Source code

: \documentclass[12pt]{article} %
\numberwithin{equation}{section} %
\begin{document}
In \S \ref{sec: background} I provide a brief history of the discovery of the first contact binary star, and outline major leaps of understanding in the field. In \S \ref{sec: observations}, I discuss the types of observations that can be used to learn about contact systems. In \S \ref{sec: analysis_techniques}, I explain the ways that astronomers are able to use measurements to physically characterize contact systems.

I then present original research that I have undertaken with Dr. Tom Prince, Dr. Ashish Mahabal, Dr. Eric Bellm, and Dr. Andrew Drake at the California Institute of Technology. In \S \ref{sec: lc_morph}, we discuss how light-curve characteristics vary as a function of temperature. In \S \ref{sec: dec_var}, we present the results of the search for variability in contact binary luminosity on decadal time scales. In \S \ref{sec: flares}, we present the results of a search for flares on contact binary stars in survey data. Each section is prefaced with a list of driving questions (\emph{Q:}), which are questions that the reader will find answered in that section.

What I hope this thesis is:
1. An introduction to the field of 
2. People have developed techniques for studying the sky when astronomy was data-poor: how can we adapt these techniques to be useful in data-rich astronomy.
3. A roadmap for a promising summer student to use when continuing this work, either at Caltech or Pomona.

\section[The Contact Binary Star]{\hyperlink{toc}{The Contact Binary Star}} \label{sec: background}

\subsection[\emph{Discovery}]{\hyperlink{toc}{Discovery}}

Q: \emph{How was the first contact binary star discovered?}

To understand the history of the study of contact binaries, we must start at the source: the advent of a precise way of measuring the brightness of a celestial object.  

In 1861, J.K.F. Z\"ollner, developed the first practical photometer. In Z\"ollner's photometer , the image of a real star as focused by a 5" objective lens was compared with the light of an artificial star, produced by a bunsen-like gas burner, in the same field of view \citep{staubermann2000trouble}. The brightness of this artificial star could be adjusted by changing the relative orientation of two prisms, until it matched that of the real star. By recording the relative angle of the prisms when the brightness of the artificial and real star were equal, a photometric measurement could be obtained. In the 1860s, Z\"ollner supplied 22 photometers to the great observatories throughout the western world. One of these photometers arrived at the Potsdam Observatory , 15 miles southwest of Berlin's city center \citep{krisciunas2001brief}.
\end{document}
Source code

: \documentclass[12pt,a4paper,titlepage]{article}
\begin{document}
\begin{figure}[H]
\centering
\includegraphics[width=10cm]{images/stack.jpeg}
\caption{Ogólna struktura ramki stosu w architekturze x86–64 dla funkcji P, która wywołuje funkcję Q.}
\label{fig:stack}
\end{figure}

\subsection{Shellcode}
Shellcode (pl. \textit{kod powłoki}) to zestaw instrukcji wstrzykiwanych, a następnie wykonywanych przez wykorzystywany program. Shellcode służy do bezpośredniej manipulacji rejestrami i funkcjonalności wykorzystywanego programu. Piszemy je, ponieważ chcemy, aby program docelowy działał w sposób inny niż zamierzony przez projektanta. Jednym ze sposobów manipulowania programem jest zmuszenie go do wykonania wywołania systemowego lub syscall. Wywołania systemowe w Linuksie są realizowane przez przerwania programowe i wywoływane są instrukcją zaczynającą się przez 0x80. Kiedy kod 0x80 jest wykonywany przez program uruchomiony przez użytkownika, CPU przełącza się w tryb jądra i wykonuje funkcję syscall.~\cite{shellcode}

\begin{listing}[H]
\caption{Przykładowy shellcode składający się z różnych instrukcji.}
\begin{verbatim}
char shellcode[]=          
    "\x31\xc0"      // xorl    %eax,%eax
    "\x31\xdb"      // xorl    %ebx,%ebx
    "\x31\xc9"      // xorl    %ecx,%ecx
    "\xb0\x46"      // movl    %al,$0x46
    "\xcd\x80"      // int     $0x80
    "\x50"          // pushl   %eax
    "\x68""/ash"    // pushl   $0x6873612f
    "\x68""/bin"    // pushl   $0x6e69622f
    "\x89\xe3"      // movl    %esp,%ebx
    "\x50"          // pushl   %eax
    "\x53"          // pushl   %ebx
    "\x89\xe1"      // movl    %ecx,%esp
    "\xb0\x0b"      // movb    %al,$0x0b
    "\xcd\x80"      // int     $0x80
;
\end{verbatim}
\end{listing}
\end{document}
※
### Task to complete:
Send back every entry precisely as given.

### Written answer:
Source code

: \documentclass[12pt]{article} %
\numberwithin{equation}{section} %
\begin{document}
In \S \ref{sec: background} I provide a brief history of the discovery of the first contact binary star, and outline major leaps of understanding in the field. In \S \ref{sec: observations}, I discuss the types of observations that can be used to learn about contact systems. In \S \ref{sec: analysis_techniques}, I explain the ways that astronomers are able to use measurements to physically characterize contact systems.

I then present original research that I have undertaken with Dr. Tom Prince, Dr. Ashish Mahabal, Dr. Eric Bellm, and Dr. Andrew Drake at the California Institute of Technology. In \S \ref{sec: lc_morph}, we discuss how light-curve characteristics vary as a function of temperature. In \S \ref{sec: dec_var}, we present the results of the search for variability in contact binary luminosity on decadal time scales. In \S \ref{sec: flares}, we present the results of a search for flares on contact binary stars in survey data. Each section is prefaced with a list of driving questions (\emph{Q:}), which are questions that the reader will find answered in that section.

What I hope this thesis is:
1. An introduction to the field of 
2. People have developed techniques for studying the sky when astronomy was data-poor: how can we adapt these techniques to be useful in data-rich astronomy.
3. A roadmap for a promising summer student to use when continuing this work, either at Caltech or Pomona.

\section[The Contact Binary Star]{\hyperlink{toc}{The Contact Binary Star}} \label{sec: background}

\subsection[\emph{Discovery}]{\hyperlink{toc}{Discovery}}

Q: \emph{How was the first contact binary star discovered?}

To understand the history of the study of contact binaries, we must start at the source: the advent of a precise way of measuring the brightness of a celestial object.  

In 1861, J.K.F. Z\"ollner, developed the first practical photometer. In Z\"ollner's photometer , the image of a real star as focused by a 5" objective lens was compared with the light of an artificial star, produced by a bunsen-like gas burner, in the same field of view \citep{staubermann2000trouble}. The brightness of this artificial star could be adjusted by changing the relative orientation of two prisms, until it matched that of the real star. By recording the relative angle of the prisms when the brightness of the artificial and real star were equal, a photometric measurement could be obtained. In the 1860s, Z\"ollner supplied 22 photometers to the great observatories throughout the western world. One of these photometers arrived at the Potsdam Observatory , 15 miles southwest of Berlin's city center \citep{krisciunas2001brief}.
\end{document}
Source code

: \documentclass[12pt,a4paper,titlepage]{article}
\begin{document}
\begin{figure}[H]
\centering
\includegraphics[width=10cm]{images/stack.jpeg}
\caption{Ogólna struktura ramki stosu w architekturze x86–64 dla funkcji P, która wywołuje funkcję Q.}
\label{fig:stack}
\end{figure}

\subsection{Shellcode}
Shellcode (pl. \textit{kod powłoki}) to zestaw instrukcji wstrzykiwanych, a następnie wykonywanych przez wykorzystywany program. Shellcode służy do bezpośredniej manipulacji rejestrami i funkcjonalności wykorzystywanego programu. Piszemy je, ponieważ chcemy, aby program docelowy działał w sposób inny niż zamierzony przez projektanta. Jednym ze sposobów manipulowania programem jest zmuszenie go do wykonania wywołania systemowego lub syscall. Wywołania systemowe w Linuksie są realizowane przez przerwania programowe i wywoływane są instrukcją zaczynającą się przez 0x80. Kiedy kod 0x80 jest wykonywany przez program uruchomiony przez użytkownika, CPU przełącza się w tryb jądra i wykonuje funkcję syscall.~\cite{shellcode}

\begin{listing}[H]
\caption{Przykładowy shellcode składający się z różnych instrukcji.}
\begin{verbatim}
char shellcode[]=          
    "\x31\xc0"      // xorl    %eax,%eax
    "\x31\xdb"      // xorl    %ebx,%ebx
    "\x31\xc9"      // xorl    %ecx,%ecx
    "\xb0\x46"      // movl    %al,$0x46
    "\xcd\x80"      // int     $0x80
    "\x50"          // pushl   %eax
    "\x68""/ash"    // pushl   $0x6873612f
    "\x68""/bin"    // pushl   $0x6e69622f
    "\x89\xe3"      // movl    %esp,%ebx
    "\x50"          // pushl   %eax
    "\x53"          // pushl   %ebx
    "\x89\xe1"      // movl    %ecx,%esp
    "\xb0\x0b"      // movb    %al,$0x0b
    "\xcd\x80"      // int     $0x80
;
\end{verbatim}
\end{listing}
\end{document}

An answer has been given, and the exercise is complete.